> **Work to be completed**:
Beginning with the line that contains "- **New reviews**: As" in the material below, print each line exactly until the line that contains "### Typography" has been printed, then stop.

> **Supplied material**:
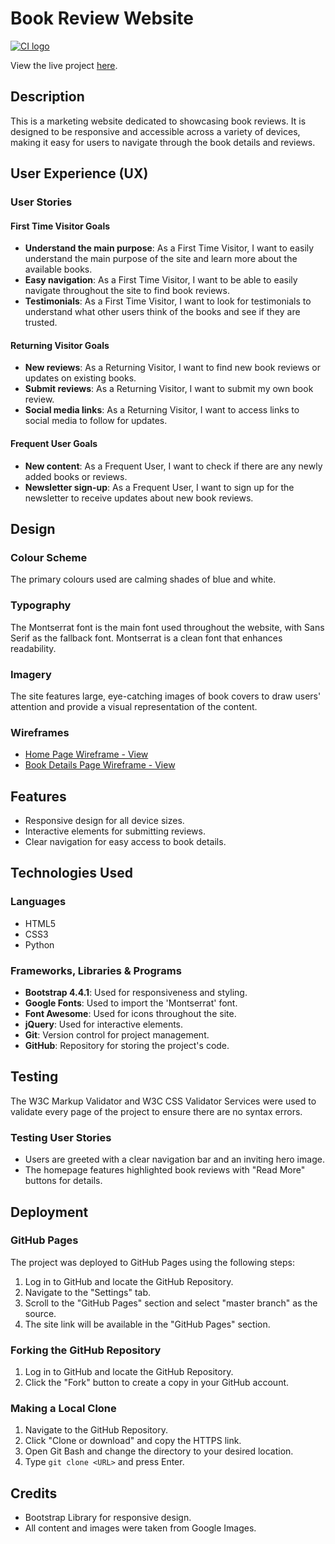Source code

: # Book Review Website

[![CI logo](https://codeinstitute.s3.amazonaws.com/fullstack/ci_logo_small.png)](https://codeinstitute.net)

View the live project [here](insert-live-link-here).

## Description

This is a marketing website dedicated to showcasing book reviews. It is designed to be responsive and accessible across a variety of devices, making it easy for users to navigate through the book details and reviews.

## User Experience (UX)

### User Stories

#### First Time Visitor Goals
- **Understand the main purpose**: As a First Time Visitor, I want to easily understand the main purpose of the site and learn more about the available books.
- **Easy navigation**: As a First Time Visitor, I want to be able to easily navigate throughout the site to find book reviews.
- **Testimonials**: As a First Time Visitor, I want to look for testimonials to understand what other users think of the books and see if they are trusted.

#### Returning Visitor Goals
- **New reviews**: As a Returning Visitor, I want to find new book reviews or updates on existing books.
- **Submit reviews**: As a Returning Visitor, I want to submit my own book review.
- **Social media links**: As a Returning Visitor, I want to access links to social media to follow for updates.

#### Frequent User Goals
- **New content**: As a Frequent User, I want to check if there are any newly added books or reviews.
- **Newsletter sign-up**: As a Frequent User, I want to sign up for the newsletter to receive updates about new book reviews.

## Design

### Colour Scheme
The primary colours used are calming shades of blue and white.

### Typography
The Montserrat font is the main font used throughout the website, with Sans Serif as the fallback font. Montserrat is a clean font that enhances readability.

### Imagery
The site features large, eye-catching images of book covers to draw users' attention and provide a visual representation of the content.

### Wireframes
- [Home Page Wireframe - View](insert-link-here)
- [Book Details Page Wireframe - View](insert-link-here)

## Features
- Responsive design for all device sizes.
- Interactive elements for submitting reviews.
- Clear navigation for easy access to book details.

## Technologies Used

### Languages
- HTML5
- CSS3
- Python

### Frameworks, Libraries & Programs
- **Bootstrap 4.4.1**: Used for responsiveness and styling.
- **Google Fonts**: Used to import the 'Montserrat' font.
- **Font Awesome**: Used for icons throughout the site.
- **jQuery**: Used for interactive elements.
- **Git**: Version control for project management.
- **GitHub**: Repository for storing the project's code.

## Testing
The W3C Markup Validator and W3C CSS Validator Services were used to validate every page of the project to ensure there are no syntax errors.

### Testing User Stories
- Users are greeted with a clear navigation bar and an inviting hero image.
- The homepage features highlighted book reviews with "Read More" buttons for details.

## Deployment

### GitHub Pages
The project was deployed to GitHub Pages using the following steps:
1. Log in to GitHub and locate the GitHub Repository.
2. Navigate to the "Settings" tab.
3. Scroll to the "GitHub Pages" section and select "master branch" as the source.
4. The site link will be available in the "GitHub Pages" section.

### Forking the GitHub Repository
1. Log in to GitHub and locate the GitHub Repository.
2. Click the "Fork" button to create a copy in your GitHub account.

### Making a Local Clone
1. Navigate to the GitHub Repository.
2. Click "Clone or download" and copy the HTTPS link.
3. Open Git Bash and change the directory to your desired location.
4. Type `git clone <URL>` and press Enter.

## Credits
- Bootstrap Library for responsive design.
- All content and images were taken from Google Images.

> **Answer**:
- **New reviews**: As a Returning Visitor, I want to find new book reviews or updates on existing books.
- **Submit reviews**: As a Returning Visitor, I want to submit my own book review.
- **Social media links**: As a Returning Visitor, I want to access links to social media to follow for updates.

#### Frequent User Goals
- **New content**: As a Frequent User, I want to check if there are any newly added books or reviews.
- **Newsletter sign-up**: As a Frequent User, I want to sign up for the newsletter to receive updates about new book reviews.

## Design

### Colour Scheme
The primary colours used are calming shades of blue and white.

### Typography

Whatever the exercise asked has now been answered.